*** ENTRIES SHOWN ***
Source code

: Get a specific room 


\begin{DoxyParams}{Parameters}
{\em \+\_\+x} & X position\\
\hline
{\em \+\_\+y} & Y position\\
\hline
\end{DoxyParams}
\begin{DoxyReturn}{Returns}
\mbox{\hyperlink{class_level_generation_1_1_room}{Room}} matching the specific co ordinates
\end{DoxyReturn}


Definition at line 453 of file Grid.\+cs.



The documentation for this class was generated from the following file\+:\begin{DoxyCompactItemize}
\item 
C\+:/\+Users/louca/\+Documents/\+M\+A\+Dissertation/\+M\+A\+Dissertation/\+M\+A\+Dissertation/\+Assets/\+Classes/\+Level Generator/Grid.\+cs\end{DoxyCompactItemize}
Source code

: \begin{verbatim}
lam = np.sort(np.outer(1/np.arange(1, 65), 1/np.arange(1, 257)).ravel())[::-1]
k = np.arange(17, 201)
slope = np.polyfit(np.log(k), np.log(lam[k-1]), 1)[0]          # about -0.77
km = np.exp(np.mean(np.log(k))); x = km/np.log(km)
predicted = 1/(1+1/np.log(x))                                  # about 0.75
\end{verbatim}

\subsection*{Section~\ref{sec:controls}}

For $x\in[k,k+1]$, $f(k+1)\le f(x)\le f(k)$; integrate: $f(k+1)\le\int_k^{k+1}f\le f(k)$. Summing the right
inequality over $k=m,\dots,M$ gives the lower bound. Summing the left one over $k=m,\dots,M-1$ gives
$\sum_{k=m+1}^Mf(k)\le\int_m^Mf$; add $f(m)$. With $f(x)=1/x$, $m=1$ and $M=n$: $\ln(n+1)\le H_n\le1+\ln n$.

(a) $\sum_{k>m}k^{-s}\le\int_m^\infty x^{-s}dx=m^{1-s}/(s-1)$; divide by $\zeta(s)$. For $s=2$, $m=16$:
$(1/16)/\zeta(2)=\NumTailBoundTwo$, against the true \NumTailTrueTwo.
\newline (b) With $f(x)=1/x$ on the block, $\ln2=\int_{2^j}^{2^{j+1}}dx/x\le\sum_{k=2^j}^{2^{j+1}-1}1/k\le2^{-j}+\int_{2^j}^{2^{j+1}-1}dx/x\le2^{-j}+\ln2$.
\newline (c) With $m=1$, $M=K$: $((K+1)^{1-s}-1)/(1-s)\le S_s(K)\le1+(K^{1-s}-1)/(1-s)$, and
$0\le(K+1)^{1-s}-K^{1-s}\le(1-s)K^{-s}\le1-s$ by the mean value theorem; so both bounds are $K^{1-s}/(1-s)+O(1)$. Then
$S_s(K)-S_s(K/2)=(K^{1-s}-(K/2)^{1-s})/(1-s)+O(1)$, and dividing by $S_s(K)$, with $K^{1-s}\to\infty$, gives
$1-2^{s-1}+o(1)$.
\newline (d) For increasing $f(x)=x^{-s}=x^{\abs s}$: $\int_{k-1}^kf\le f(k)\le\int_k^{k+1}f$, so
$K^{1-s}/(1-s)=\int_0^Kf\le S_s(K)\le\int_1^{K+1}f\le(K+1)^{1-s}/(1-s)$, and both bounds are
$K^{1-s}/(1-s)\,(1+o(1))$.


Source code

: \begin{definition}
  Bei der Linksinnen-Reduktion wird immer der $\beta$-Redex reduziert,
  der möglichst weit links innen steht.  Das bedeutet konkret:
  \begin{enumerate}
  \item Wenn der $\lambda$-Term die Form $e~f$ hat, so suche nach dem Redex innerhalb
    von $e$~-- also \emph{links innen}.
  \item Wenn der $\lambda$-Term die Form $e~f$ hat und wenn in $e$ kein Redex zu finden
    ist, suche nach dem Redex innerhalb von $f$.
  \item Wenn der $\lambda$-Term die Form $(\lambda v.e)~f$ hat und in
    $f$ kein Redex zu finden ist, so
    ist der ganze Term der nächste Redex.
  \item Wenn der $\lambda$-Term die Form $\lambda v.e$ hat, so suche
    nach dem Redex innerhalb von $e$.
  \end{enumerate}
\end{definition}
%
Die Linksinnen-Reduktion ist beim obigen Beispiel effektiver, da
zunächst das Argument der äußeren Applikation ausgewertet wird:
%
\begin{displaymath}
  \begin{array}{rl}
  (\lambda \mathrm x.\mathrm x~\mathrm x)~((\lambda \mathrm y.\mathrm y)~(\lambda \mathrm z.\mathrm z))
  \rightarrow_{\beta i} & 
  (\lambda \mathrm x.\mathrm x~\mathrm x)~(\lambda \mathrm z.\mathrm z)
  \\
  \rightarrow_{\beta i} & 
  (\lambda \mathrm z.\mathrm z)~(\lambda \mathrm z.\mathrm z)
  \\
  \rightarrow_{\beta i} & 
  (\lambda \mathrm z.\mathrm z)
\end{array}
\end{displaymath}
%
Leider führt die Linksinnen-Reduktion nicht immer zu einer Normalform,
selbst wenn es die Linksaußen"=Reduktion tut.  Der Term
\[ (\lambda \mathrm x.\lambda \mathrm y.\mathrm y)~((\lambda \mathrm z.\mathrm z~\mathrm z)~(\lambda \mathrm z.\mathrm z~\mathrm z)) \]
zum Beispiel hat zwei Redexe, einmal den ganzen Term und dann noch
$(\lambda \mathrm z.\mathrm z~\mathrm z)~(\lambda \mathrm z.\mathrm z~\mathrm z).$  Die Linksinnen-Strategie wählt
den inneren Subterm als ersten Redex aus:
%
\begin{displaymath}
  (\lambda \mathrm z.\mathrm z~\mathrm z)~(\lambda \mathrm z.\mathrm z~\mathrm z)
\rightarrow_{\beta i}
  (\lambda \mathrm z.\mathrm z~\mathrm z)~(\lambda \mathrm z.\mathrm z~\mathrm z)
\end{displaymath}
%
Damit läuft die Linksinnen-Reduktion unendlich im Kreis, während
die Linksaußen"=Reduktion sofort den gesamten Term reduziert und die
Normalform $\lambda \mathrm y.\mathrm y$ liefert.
*** End of ENTRIES SHOWN ***
-- YOUR TASK --
What you should produce is an exact retyping of every line above.

-- TASK RESPONSE --
Source code

: Get a specific room 


\begin{DoxyParams}{Parameters}
{\em \+\_\+x} & X position\\
\hline
{\em \+\_\+y} & Y position\\
\hline
\end{DoxyParams}
\begin{DoxyReturn}{Returns}
\mbox{\hyperlink{class_level_generation_1_1_room}{Room}} matching the specific co ordinates
\end{DoxyReturn}


Definition at line 453 of file Grid.\+cs.



The documentation for this class was generated from the following file\+:\begin{DoxyCompactItemize}
\item 
C\+:/\+Users/louca/\+Documents/\+M\+A\+Dissertation/\+M\+A\+Dissertation/\+M\+A\+Dissertation/\+Assets/\+Classes/\+Level Generator/Grid.\+cs\end{DoxyCompactItemize}
Source code

: \begin{verbatim}
lam = np.sort(np.outer(1/np.arange(1, 65), 1/np.arange(1, 257)).ravel())[::-1]
k = np.arange(17, 201)
slope = np.polyfit(np.log(k), np.log(lam[k-1]), 1)[0]          # about -0.77
km = np.exp(np.mean(np.log(k))); x = km/np.log(km)
predicted = 1/(1+1/np.log(x))                                  # about 0.75
\end{verbatim}

\subsection*{Section~\ref{sec:controls}}

For $x\in[k,k+1]$, $f(k+1)\le f(x)\le f(k)$; integrate: $f(k+1)\le\int_k^{k+1}f\le f(k)$. Summing the right
inequality over $k=m,\dots,M$ gives the lower bound. Summing the left one over $k=m,\dots,M-1$ gives
$\sum_{k=m+1}^Mf(k)\le\int_m^Mf$; add $f(m)$. With $f(x)=1/x$, $m=1$ and $M=n$: $\ln(n+1)\le H_n\le1+\ln n$.

(a) $\sum_{k>m}k^{-s}\le\int_m^\infty x^{-s}dx=m^{1-s}/(s-1)$; divide by $\zeta(s)$. For $s=2$, $m=16$:
$(1/16)/\zeta(2)=\NumTailBoundTwo$, against the true \NumTailTrueTwo.
\newline (b) With $f(x)=1/x$ on the block, $\ln2=\int_{2^j}^{2^{j+1}}dx/x\le\sum_{k=2^j}^{2^{j+1}-1}1/k\le2^{-j}+\int_{2^j}^{2^{j+1}-1}dx/x\le2^{-j}+\ln2$.
\newline (c) With $m=1$, $M=K$: $((K+1)^{1-s}-1)/(1-s)\le S_s(K)\le1+(K^{1-s}-1)/(1-s)$, and
$0\le(K+1)^{1-s}-K^{1-s}\le(1-s)K^{-s}\le1-s$ by the mean value theorem; so both bounds are $K^{1-s}/(1-s)+O(1)$. Then
$S_s(K)-S_s(K/2)=(K^{1-s}-(K/2)^{1-s})/(1-s)+O(1)$, and dividing by $S_s(K)$, with $K^{1-s}\to\infty$, gives
$1-2^{s-1}+o(1)$.
\newline (d) For increasing $f(x)=x^{-s}=x^{\abs s}$: $\int_{k-1}^kf\le f(k)\le\int_k^{k+1}f$, so
$K^{1-s}/(1-s)=\int_0^Kf\le S_s(K)\le\int_1^{K+1}f\le(K+1)^{1-s}/(1-s)$, and both bounds are
$K^{1-s}/(1-s)\,(1+o(1))$.


Source code

: \begin{definition}
  Bei der Linksinnen-Reduktion wird immer der $\beta$-Redex reduziert,
  der möglichst weit links innen steht.  Das bedeutet konkret:
  \begin{enumerate}
  \item Wenn der $\lambda$-Term die Form $e~f$ hat, so suche nach dem Redex innerhalb
    von $e$~-- also \emph{links innen}.
  \item Wenn der $\lambda$-Term die Form $e~f$ hat und wenn in $e$ kein Redex zu finden
    ist, suche nach dem Redex innerhalb von $f$.
  \item Wenn der $\lambda$-Term die Form $(\lambda v.e)~f$ hat und in
    $f$ kein Redex zu finden ist, so
    ist der ganze Term der nächste Redex.
  \item Wenn der $\lambda$-Term die Form $\lambda v.e$ hat, so suche
    nach dem Redex innerhalb von $e$.
  \end{enumerate}
\end{definition}
%
Die Linksinnen-Reduktion ist beim obigen Beispiel effektiver, da
zunächst das Argument der äußeren Applikation ausgewertet wird:
%
\begin{displaymath}
  \begin{array}{rl}
  (\lambda \mathrm x.\mathrm x~\mathrm x)~((\lambda \mathrm y.\mathrm y)~(\lambda \mathrm z.\mathrm z))
  \rightarrow_{\beta i} & 
  (\lambda \mathrm x.\mathrm x~\mathrm x)~(\lambda \mathrm z.\mathrm z)
  \\
  \rightarrow_{\beta i} & 
  (\lambda \mathrm z.\mathrm z)~(\lambda \mathrm z.\mathrm z)
  \\
  \rightarrow_{\beta i} & 
  (\lambda \mathrm z.\mathrm z)
\end{array}
\end{displaymath}
%
Leider führt die Linksinnen-Reduktion nicht immer zu einer Normalform,
selbst wenn es die Linksaußen"=Reduktion tut.  Der Term
\[ (\lambda \mathrm x.\lambda \mathrm y.\mathrm y)~((\lambda \mathrm z.\mathrm z~\mathrm z)~(\lambda \mathrm z.\mathrm z~\mathrm z)) \]
zum Beispiel hat zwei Redexe, einmal den ganzen Term und dann noch
$(\lambda \mathrm z.\mathrm z~\mathrm z)~(\lambda \mathrm z.\mathrm z~\mathrm z).$  Die Linksinnen-Strategie wählt
den inneren Subterm als ersten Redex aus:
%
\begin{displaymath}
  (\lambda \mathrm z.\mathrm z~\mathrm z)~(\lambda \mathrm z.\mathrm z~\mathrm z)
\rightarrow_{\beta i}
  (\lambda \mathrm z.\mathrm z~\mathrm z)~(\lambda \mathrm z.\mathrm z~\mathrm z)
\end{displaymath}
%
Damit läuft die Linksinnen-Reduktion unendlich im Kreis, während
die Linksaußen"=Reduktion sofort den gesamten Term reduziert und die
Normalform $\lambda \mathrm y.\mathrm y$ liefert.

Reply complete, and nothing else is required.